Excellent question, he thinks bitterly. He has no idea.
His last memory is clear, almost too precise. Morning training, burning asphalt, heavy air. His friend complaining endlessly about the heat. His sweat soaked body, his aching muscles, the accumulated fatigue. He remembers leaving training, his bag feeling unusually heavy on his shoulder. And then nothing. A total blackout. Nothingness. Until this absurd awakening in the heart of a forest that should never have existed. He tells them all of this, forced to explain what Monaco is, then professional cycling. He is literally explaining cycling to hobbits, to a dwarf, to men and to an elf. The irony of the situation almost draws a nervous laugh from him. If he told this story to a teammate, he would probably be advised to seek professional help.
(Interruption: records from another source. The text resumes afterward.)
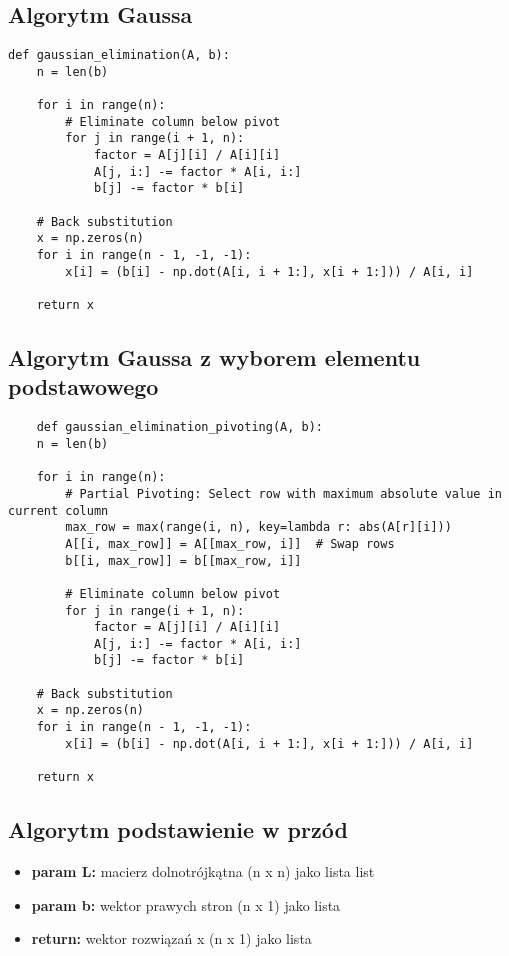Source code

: \documentclass{article}
\begin{document}
\subsection{Algorytm Gaussa}
\begin{lstlisting}
def gaussian_elimination(A, b):
    n = len(b)
    
    for i in range(n):
        # Eliminate column below pivot
        for j in range(i + 1, n):
            factor = A[j][i] / A[i][i]
            A[j, i:] -= factor * A[i, i:]
            b[j] -= factor * b[i]
    
    # Back substitution
    x = np.zeros(n)
    for i in range(n - 1, -1, -1):
        x[i] = (b[i] - np.dot(A[i, i + 1:], x[i + 1:])) / A[i, i]
    
    return x
\end{lstlisting}

\subsection{Algorytm Gaussa z wyborem elementu podstawowego}
\begin{lstlisting}
    def gaussian_elimination_pivoting(A, b):
    n = len(b)
    
    for i in range(n):
        # Partial Pivoting: Select row with maximum absolute value in current column
        max_row = max(range(i, n), key=lambda r: abs(A[r][i]))
        A[[i, max_row]] = A[[max_row, i]]  # Swap rows
        b[[i, max_row]] = b[[max_row, i]]
        
        # Eliminate column below pivot
        for j in range(i + 1, n):
            factor = A[j][i] / A[i][i]
            A[j, i:] -= factor * A[i, i:]
            b[j] -= factor * b[i]
    
    # Back substitution
    x = np.zeros(n)
    for i in range(n - 1, -1, -1):
        x[i] = (b[i] - np.dot(A[i, i + 1:], x[i + 1:])) / A[i, i]
    
    return x
\end{lstlisting}
\subsection{Algorytm podstawienie w przód}
\begin{itemize}
    \item \textbf{param L:} macierz dolnotrójkątna (n x n) jako lista list
    \item \textbf{param b:} wektor prawych stron (n x 1) jako lista
    \item \textbf{return:} wektor rozwiązań x (n x 1) jako lista
\end{itemize}
\end{document}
“Um… do you think there might be a way for me to go back home?” he finally dares to ask.
“I do not know,” Aragorn replies calmly. “We must first understand how you arrived here before considering how to send you back. Lord Elrond might be able to help you. In the meantime, you will not stay here alone. What would you say to coming with us?”
Lord Elrond. The name immediately clicks in Tadej’s mind. A character who had always left him relatively indifferent… but if there is even the slightest chance that the elf could send him home, he is ready to seize it. A smile begins to form on his lips before a chilling thought stops him dead.
Elrond. They do not see him again until the end of the third installment.
His heart starts racing. If they are indeed where he thinks they are, judging by Boromir’s presence and their location, then this means battles, losses, suffering. Anxiety tightens around his chest. He has no desire to get tangled up in all of that. None at all. He is about to refuse outright, but stops himself at the last moment. They know nothing. They are ignorant of the future. And revealing it could alter the course of history. He does not want to be responsible for that.
He lets out a long sigh. He has no choice.
“Alright,” he finally says reluctantly. “Until we find a way to send me back.”
“Well then, my friend, welcome to the Fellowship of the Ring,” Merry exclaims joyfully.
Tadej forces a smile. If only he knew.
“And what exactly is that?” he asks, feigning ignorance.
He already knows the answer. He even knows the ending. But he stays silent, listens, nods while Boromir explains, while the hobbits add their anecdotes, and while Aragorn calmly smokes his pipe a few meters away.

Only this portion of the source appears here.